**WORK ORDER:**
Copy out the lines of the records below, and only those lines, from the one with "Email : Coffeescript@kakao.com💬<br/><br/>" through the one with "## 온라인 커뮤니티", exactly as they appear.

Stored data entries
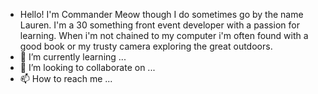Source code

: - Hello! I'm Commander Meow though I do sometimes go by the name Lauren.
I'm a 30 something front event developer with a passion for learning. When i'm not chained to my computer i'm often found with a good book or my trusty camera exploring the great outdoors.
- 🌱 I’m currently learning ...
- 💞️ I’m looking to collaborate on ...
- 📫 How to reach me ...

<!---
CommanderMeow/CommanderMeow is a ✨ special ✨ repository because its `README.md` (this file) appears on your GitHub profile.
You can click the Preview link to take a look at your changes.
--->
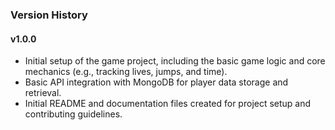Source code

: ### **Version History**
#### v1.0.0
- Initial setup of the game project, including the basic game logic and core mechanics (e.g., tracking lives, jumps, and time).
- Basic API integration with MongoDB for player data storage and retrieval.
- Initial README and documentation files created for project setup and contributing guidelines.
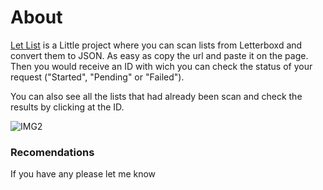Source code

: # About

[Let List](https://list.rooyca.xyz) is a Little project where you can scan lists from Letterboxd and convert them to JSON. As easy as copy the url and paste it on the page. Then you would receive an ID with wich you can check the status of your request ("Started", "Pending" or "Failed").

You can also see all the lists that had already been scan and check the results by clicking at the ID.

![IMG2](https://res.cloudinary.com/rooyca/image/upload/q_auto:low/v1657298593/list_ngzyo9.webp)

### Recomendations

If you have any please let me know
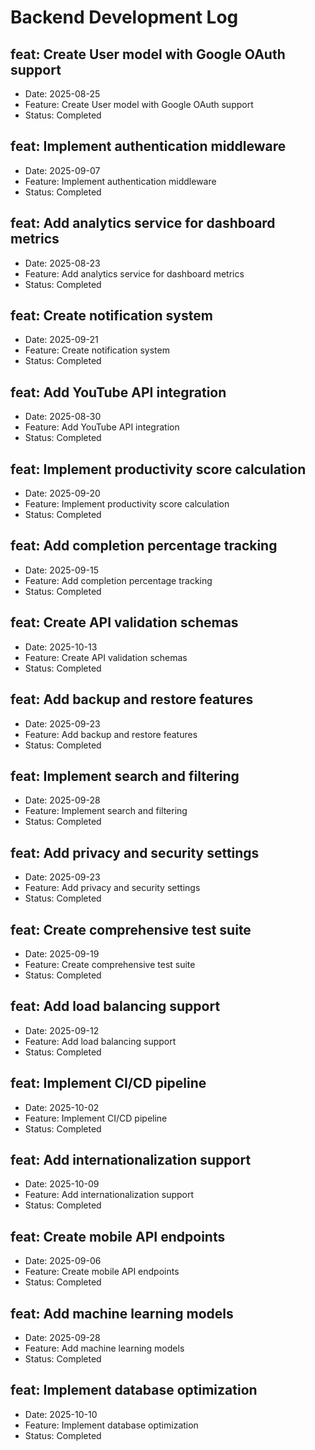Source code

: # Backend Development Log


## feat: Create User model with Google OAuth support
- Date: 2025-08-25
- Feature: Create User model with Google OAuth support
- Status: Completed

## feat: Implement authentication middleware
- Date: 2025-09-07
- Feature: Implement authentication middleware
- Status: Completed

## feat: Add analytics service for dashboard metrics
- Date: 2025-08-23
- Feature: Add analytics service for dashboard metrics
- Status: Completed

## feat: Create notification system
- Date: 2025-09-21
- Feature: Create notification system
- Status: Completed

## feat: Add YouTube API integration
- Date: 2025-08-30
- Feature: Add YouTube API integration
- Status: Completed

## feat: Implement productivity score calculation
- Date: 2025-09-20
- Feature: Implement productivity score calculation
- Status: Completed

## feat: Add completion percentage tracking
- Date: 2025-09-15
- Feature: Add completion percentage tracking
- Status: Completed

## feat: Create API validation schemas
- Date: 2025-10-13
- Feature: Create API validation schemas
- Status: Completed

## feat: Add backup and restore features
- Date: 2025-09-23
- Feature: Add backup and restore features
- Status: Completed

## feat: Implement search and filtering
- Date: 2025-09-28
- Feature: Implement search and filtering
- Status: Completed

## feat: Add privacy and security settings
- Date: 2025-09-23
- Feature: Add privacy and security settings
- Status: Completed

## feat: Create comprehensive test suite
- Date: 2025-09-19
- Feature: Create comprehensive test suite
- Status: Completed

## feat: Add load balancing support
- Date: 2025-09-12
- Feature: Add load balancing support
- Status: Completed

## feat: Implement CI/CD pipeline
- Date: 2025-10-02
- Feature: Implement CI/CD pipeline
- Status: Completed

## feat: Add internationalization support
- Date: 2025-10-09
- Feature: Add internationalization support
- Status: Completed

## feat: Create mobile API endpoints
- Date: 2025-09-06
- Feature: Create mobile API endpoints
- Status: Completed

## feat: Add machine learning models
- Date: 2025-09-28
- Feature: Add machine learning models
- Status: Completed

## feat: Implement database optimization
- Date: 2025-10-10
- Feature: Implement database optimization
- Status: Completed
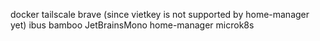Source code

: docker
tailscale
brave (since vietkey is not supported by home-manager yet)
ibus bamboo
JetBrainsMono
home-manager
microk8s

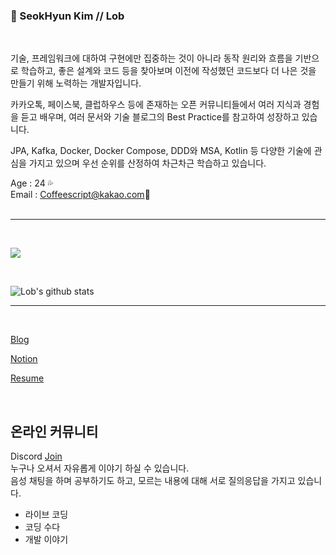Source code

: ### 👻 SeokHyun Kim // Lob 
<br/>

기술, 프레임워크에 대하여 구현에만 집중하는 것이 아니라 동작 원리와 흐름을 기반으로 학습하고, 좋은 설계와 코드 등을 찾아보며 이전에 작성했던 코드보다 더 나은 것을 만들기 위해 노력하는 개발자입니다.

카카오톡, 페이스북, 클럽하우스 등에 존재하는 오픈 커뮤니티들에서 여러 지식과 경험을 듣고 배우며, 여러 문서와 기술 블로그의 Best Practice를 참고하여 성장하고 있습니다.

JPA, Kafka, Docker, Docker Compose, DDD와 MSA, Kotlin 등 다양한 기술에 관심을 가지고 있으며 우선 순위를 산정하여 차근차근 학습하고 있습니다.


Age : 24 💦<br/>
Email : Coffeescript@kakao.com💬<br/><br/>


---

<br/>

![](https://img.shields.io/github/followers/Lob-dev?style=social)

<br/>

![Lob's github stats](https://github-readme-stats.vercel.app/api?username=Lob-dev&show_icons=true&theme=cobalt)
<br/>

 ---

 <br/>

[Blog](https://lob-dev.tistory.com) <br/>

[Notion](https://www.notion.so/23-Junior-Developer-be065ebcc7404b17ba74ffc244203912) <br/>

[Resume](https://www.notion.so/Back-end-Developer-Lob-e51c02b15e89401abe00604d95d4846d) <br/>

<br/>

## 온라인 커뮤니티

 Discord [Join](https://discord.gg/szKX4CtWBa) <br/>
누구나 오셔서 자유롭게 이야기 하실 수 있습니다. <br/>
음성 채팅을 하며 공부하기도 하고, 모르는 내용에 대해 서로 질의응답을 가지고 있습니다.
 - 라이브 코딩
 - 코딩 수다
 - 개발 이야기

**TASK RESULT:**
Email : Coffeescript@kakao.com💬<br/><br/>


---

<br/>

![](https://img.shields.io/github/followers/Lob-dev?style=social)

<br/>

![Lob's github stats](https://github-readme-stats.vercel.app/api?username=Lob-dev&show_icons=true&theme=cobalt)
<br/>

 ---

 <br/>

[Blog](https://lob-dev.tistory.com) <br/>

[Notion](https://www.notion.so/23-Junior-Developer-be065ebcc7404b17ba74ffc244203912) <br/>

[Resume](https://www.notion.so/Back-end-Developer-Lob-e51c02b15e89401abe00604d95d4846d) <br/>

<br/>

## 온라인 커뮤니티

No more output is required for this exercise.